Sorenson v. Secretary of the Treasury

RESPONDENT: Secretary of the Treasury
LOCATION: City of Cleveland Fire Department

DOCKET NO.: 84-1686
DECIDED BY: Burger Court (1981-1986)
LOWER COURT: United States Court of Appeals for the Ninth Circuit

CITATION: 475 US 851 (1986)
ARGUED: Jan 15, 1986
DECIDED: Apr 22, 1986

Peter Greenfield - on behalf of the petitioner
Richard Farber - on behalf of the respondents

Facts of the case


Media for Sorenson v. Secretary of the Treasury

Audio Transcription for Oral Argument - January 15, 1986 in Sorenson v. Secretary of the Treasury

Warren E. Burger:

We will hear arguments next in Sorenson against the Secretary of the Treasury of the United States and the United States.

Mr. Greenfield, I think you may proceed whenever you are ready.

Peter Greenfield:

Thank you, Mr. Chief Justice, and may it please the Court, in this case the Court is asked to construe Section 2331 of the Omnibus Budget Reconciliation Act of 1981, or OBRA.

In OBRA, Congress established the tax intercept program for collecting child support owed to state welfare agencies, and it directed the Secretary of the Treasury to intercept "refunds of federal taxes paid" payable to certain individuals.

What this Court is asked to decide is whether Congress authorized the interception of earned income credit benefits when it directed the interception of refunds of federal taxes paid.

It is petitioner's contention that it did not authorize interception of earned income credit benefits, and that was also the holding of the Second Circuit in Nelson versus Regan and the Tenth Circuit in Bucker versus the Secretary of the Treasury.

We are here because the Ninth Circuit ruled the other way.

There are three points that I would like to emphasize this morning.

The first is that the statutory phrase "refunds of federal taxes paid" is a distinctive and unambiguous phrase which literally does not encompass earned income credit benefits.

The second is that the structure of Section 2331 of OBRA is inconsistent with the broad reading the Secretary has given to Section 6402(c) of the Internal Revenue Code.

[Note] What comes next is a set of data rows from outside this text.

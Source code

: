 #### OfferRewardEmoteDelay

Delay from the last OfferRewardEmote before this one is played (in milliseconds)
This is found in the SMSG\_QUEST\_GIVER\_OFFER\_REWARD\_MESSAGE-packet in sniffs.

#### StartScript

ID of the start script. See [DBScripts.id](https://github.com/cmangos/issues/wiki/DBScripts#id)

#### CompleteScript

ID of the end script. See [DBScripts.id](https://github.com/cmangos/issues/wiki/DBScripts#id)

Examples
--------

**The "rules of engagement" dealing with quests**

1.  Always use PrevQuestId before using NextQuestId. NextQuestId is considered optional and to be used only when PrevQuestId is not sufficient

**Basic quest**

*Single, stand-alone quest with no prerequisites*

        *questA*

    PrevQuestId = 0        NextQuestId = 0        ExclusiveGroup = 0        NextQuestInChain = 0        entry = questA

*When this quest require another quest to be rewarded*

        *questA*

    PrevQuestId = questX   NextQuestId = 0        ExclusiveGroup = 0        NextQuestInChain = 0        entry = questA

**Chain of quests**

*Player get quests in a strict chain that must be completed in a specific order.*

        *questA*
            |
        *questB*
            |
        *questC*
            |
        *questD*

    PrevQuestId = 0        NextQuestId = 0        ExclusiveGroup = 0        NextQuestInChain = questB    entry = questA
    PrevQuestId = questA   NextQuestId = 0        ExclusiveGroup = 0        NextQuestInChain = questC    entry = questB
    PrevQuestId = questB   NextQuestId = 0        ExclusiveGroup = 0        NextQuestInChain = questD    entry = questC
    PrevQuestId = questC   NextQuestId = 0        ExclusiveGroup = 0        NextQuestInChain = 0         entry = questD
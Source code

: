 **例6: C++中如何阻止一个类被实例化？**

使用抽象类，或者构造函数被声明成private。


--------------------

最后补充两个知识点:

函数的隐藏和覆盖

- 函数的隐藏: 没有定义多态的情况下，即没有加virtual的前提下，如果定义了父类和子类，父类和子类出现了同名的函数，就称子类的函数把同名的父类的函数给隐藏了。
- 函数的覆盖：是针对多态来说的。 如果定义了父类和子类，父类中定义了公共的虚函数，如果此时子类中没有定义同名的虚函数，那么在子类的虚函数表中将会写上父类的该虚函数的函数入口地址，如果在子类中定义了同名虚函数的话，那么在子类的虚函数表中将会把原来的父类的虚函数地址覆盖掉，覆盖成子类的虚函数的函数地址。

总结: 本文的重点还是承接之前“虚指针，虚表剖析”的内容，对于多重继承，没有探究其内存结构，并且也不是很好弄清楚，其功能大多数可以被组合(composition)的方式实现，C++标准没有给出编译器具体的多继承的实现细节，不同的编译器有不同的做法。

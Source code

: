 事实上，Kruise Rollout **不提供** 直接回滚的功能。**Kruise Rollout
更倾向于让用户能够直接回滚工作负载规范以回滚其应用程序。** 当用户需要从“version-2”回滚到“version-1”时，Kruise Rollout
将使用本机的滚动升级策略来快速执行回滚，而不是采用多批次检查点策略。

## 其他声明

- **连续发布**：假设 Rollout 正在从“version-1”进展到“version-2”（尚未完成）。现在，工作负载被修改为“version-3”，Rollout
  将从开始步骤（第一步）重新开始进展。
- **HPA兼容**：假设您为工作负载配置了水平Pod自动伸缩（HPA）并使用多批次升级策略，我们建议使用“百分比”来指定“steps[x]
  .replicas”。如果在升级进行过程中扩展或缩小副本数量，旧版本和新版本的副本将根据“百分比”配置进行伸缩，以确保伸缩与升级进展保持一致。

And the third and perhaps most important point is that when Congress enacted Section 2331, it was concerned with support for children and with reducing the cost of the AFPC program, and it would have made no sense in that context to fund support for one group of needy children aided under the AFDC program by taking benefits from another group of children, perhaps as needy or more needy who because their parents were working were assisted under the earned income credit benefit program.

To start with the phrase "refunds of federal taxes paid"--

Byron R. White:

What group of children do you say was in that latter category?

Peter Greenfield:

--Children, Justice White... in order to qualify for an earned income credit benefit, an applicant must reside with a dependent child, and the benefit only goes to low income families, so the children I am speaking about are children in families eligible for earned income credit benefits.

Byron R. White:

And the problem is that the Secretary wants to take that credit and withhold it?

Peter Greenfield:

That's correct.

Byron R. White:

For the benefit of some other group of children?

Peter Greenfield:

To help--

Byron R. White:

To make the applicant pay his debts.

Peter Greenfield:

--To reduce the cost of the AFDC program.

As adopted in 1981, this would reflect an attempt to recoup the costs of support for needy children already paid.

Byron R. White:

I see--

Peter Greenfield:

The expression "refund"--

John Paul Stevens:

--Let me just be clear.

The money, though, if it is withheld and recouped, it doesn't go to the parents of... the first family; rather, it goes to the state, doesn't it?

Peter Greenfield:

--That was the only place that it could go in 1984.

Perhaps the most important of these, referred to in the government's brief, is in the Deficit Reduction Act of 1984, which adopts a parallel intercept program using virtually the same language to collect any debt owed to the federal government with a limited exception.

I think it is Social Security overpayments.

Byron R. White:

Where do these withholdings go today?

Suppose we agree with the government, and they withhold.